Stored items
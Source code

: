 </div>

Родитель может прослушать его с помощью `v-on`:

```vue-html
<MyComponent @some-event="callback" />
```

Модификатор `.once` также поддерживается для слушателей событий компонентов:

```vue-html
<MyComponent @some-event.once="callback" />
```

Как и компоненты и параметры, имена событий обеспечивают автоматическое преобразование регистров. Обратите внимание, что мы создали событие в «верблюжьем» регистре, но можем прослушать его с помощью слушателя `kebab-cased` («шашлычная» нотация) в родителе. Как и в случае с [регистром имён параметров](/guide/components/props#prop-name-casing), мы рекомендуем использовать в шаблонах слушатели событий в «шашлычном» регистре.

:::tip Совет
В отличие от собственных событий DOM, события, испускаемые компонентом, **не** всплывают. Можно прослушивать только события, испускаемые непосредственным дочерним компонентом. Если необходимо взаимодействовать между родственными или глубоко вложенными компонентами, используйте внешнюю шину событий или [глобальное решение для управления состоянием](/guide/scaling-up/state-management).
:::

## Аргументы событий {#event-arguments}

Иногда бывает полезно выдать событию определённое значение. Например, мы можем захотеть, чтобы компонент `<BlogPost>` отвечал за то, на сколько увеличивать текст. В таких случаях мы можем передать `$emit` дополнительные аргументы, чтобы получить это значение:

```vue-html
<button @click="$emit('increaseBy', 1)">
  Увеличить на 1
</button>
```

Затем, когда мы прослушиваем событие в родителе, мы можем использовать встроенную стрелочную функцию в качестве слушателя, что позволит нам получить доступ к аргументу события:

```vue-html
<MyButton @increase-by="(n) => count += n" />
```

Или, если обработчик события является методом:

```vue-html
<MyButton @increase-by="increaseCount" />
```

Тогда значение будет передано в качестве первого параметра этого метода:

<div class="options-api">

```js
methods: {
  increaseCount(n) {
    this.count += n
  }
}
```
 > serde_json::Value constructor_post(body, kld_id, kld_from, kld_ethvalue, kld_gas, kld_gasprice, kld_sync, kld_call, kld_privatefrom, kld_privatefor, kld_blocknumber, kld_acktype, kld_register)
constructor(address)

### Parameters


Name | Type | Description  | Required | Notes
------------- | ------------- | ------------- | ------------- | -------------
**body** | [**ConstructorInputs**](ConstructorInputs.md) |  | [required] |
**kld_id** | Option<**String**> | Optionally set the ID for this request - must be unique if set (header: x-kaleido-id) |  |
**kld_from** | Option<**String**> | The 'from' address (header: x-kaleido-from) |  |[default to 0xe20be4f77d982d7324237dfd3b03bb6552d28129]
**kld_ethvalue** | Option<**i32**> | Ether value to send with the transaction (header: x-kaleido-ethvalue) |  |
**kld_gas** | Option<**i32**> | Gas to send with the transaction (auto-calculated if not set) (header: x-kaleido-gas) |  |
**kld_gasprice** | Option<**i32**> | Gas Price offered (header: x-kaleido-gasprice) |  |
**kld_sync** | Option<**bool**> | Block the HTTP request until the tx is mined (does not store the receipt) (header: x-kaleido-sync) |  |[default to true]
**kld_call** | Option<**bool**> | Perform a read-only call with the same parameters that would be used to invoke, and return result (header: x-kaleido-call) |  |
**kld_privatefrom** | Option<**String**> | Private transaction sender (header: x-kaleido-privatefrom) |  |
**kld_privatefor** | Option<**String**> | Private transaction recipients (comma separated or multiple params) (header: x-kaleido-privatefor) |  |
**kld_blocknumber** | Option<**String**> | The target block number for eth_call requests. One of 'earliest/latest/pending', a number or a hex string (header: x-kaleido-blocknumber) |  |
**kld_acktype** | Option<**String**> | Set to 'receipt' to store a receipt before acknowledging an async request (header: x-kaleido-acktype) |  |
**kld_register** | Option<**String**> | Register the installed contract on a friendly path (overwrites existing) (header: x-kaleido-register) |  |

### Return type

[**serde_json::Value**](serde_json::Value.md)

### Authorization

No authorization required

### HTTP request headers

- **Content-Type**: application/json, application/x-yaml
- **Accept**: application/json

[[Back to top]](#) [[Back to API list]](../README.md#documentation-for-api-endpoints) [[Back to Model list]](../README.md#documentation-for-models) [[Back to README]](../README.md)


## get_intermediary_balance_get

* * *

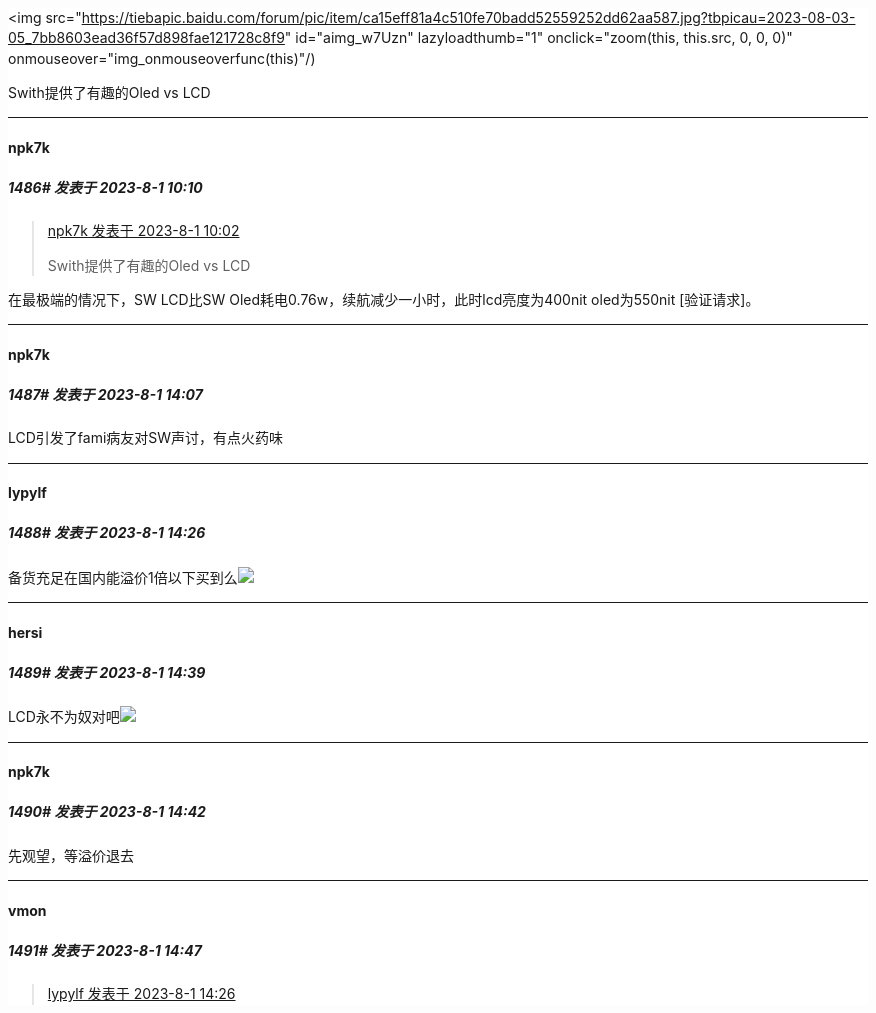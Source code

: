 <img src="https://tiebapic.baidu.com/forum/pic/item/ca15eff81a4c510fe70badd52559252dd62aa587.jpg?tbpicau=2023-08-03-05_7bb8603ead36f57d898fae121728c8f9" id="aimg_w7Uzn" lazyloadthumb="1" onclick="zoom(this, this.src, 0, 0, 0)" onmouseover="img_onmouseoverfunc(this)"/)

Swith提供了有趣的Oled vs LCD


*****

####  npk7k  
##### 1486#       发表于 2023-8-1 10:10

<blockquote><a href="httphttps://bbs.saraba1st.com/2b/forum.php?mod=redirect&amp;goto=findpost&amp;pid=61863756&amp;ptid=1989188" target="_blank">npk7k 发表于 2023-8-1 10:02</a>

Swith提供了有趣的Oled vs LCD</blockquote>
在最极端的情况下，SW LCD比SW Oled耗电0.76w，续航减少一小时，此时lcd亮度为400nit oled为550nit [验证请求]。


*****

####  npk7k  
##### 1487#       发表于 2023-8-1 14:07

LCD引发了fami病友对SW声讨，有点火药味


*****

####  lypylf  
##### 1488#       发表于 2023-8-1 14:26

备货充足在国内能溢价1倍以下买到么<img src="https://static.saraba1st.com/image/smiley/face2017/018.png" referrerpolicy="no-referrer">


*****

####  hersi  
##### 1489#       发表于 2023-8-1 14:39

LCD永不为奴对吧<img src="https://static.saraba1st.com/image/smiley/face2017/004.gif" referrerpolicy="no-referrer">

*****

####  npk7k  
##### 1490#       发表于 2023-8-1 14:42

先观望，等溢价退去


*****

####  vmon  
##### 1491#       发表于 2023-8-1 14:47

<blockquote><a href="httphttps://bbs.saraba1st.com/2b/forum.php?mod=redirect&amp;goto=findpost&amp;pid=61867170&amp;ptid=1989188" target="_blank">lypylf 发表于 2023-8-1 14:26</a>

* * *

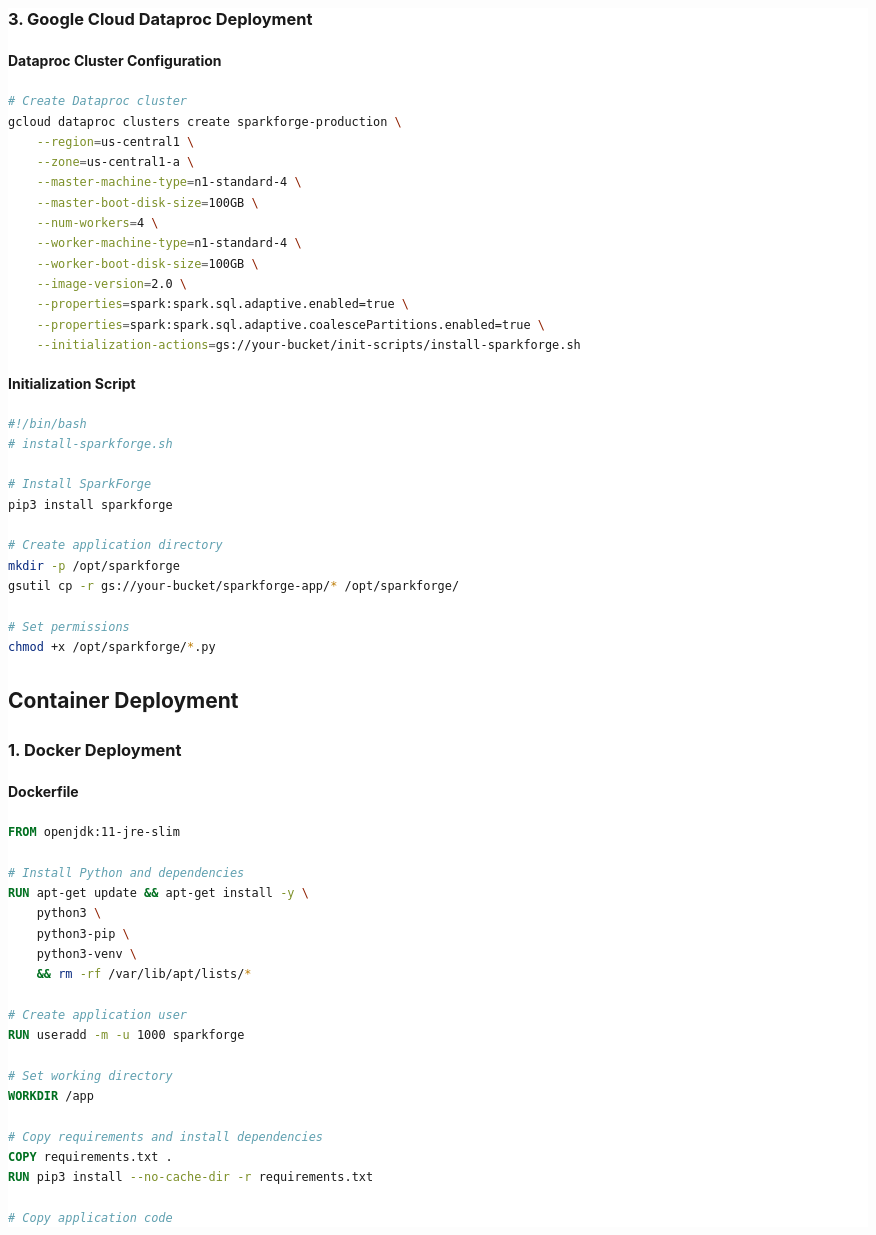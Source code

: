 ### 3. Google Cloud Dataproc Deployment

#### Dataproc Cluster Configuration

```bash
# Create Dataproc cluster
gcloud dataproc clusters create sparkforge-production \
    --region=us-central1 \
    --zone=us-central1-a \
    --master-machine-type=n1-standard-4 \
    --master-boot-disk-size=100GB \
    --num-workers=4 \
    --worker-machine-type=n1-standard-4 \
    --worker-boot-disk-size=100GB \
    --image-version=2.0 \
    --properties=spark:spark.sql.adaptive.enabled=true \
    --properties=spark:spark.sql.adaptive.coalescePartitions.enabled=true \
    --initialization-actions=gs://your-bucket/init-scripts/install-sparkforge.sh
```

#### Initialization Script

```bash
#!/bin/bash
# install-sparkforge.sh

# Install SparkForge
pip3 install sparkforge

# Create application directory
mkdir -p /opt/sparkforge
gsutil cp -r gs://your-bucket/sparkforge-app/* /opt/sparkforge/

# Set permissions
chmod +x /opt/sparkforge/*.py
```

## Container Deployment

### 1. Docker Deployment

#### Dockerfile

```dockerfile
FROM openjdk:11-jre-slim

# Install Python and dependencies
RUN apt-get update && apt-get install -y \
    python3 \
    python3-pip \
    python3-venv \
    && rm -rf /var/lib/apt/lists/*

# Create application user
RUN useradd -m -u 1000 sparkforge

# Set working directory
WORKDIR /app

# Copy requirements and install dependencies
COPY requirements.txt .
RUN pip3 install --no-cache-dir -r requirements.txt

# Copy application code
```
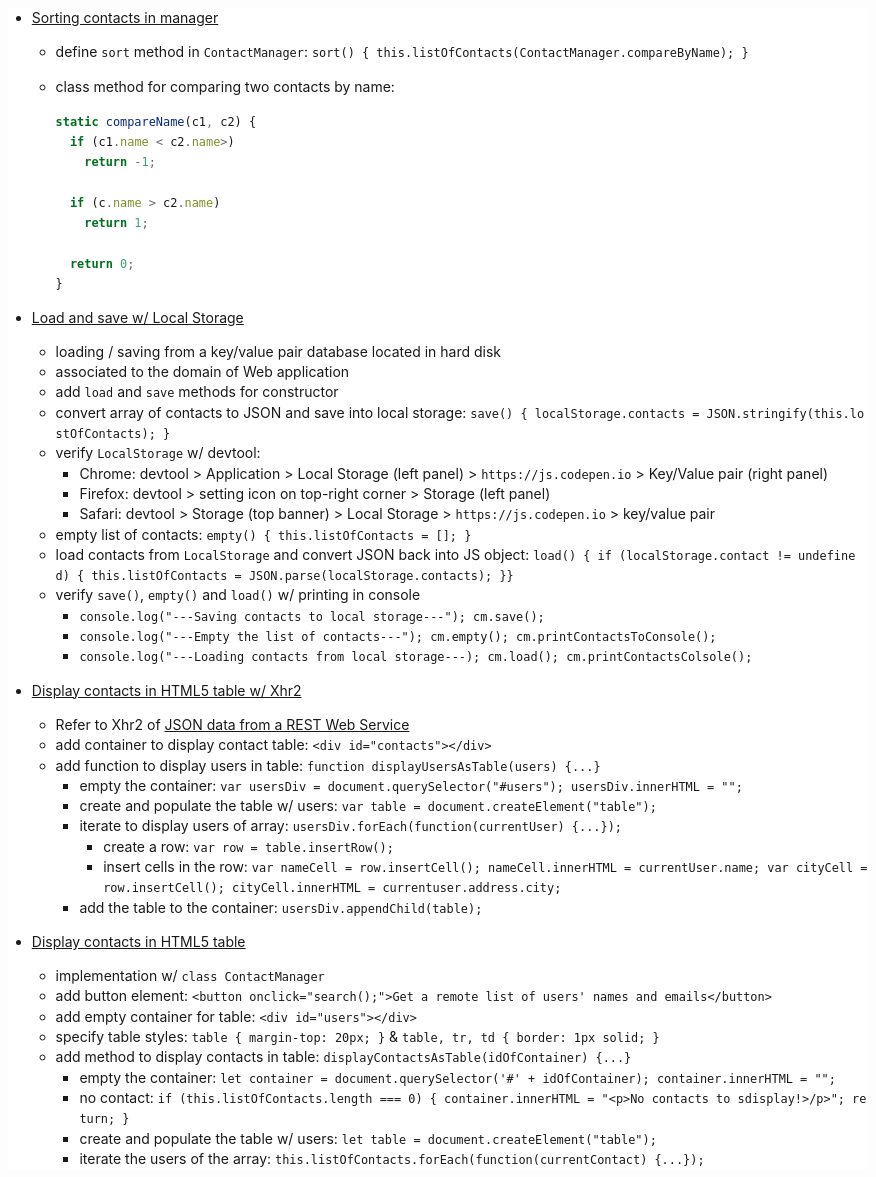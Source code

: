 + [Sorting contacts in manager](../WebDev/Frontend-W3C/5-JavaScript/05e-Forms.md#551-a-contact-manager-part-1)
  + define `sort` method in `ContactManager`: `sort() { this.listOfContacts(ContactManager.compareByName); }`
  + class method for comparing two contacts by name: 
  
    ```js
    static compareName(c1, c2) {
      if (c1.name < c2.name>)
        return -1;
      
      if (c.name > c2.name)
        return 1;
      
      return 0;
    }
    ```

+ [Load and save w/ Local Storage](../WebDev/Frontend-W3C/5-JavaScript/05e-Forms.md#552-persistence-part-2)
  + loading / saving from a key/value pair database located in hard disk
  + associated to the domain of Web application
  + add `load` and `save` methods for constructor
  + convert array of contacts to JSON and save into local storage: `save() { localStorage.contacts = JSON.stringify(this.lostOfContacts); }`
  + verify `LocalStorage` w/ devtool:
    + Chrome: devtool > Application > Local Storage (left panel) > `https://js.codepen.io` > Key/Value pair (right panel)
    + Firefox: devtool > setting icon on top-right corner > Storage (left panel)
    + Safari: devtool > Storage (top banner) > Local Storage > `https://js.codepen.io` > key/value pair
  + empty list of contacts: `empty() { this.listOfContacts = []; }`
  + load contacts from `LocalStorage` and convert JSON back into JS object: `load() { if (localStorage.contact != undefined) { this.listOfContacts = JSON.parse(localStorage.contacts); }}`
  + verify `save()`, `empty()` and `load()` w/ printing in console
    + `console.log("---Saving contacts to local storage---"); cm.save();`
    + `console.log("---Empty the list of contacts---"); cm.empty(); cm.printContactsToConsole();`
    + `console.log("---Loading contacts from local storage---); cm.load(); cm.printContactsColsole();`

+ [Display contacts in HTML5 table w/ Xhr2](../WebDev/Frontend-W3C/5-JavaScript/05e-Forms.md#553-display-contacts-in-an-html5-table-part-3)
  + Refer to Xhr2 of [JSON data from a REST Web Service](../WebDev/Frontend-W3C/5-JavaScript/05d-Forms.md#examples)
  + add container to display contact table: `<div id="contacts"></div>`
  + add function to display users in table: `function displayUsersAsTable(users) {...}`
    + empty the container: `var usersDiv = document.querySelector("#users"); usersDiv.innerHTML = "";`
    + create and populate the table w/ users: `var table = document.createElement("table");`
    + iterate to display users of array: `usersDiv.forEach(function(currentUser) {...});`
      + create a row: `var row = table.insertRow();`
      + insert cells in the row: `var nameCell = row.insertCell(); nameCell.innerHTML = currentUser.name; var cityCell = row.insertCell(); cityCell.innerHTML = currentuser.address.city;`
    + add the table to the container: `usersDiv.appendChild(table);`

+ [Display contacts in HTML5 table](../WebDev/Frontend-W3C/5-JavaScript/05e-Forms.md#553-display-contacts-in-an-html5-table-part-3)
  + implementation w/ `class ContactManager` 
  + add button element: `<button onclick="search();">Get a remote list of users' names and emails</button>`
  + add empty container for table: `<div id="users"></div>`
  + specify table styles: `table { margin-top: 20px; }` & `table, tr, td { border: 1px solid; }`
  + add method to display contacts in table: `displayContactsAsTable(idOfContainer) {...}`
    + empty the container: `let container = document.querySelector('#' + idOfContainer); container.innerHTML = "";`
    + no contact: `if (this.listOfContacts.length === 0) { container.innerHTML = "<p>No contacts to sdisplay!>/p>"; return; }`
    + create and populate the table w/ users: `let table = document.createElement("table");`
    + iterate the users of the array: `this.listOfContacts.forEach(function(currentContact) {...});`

What needs to be done: Determine which lines above include the word "httphttps", and report those lines in full.

Your solution:
<blockquote><a href="httphttps://bbs.saraba1st.com/2b/forum.php?mod=redirect&amp;goto=findpost&amp;pid=61863756&amp;ptid=1989188" target="_blank">npk7k 发表于 2023-8-1 10:02</a>
<blockquote><a href="httphttps://bbs.saraba1st.com/2b/forum.php?mod=redirect&amp;goto=findpost&amp;pid=61867170&amp;ptid=1989188" target="_blank">lypylf 发表于 2023-8-1 14:26</a>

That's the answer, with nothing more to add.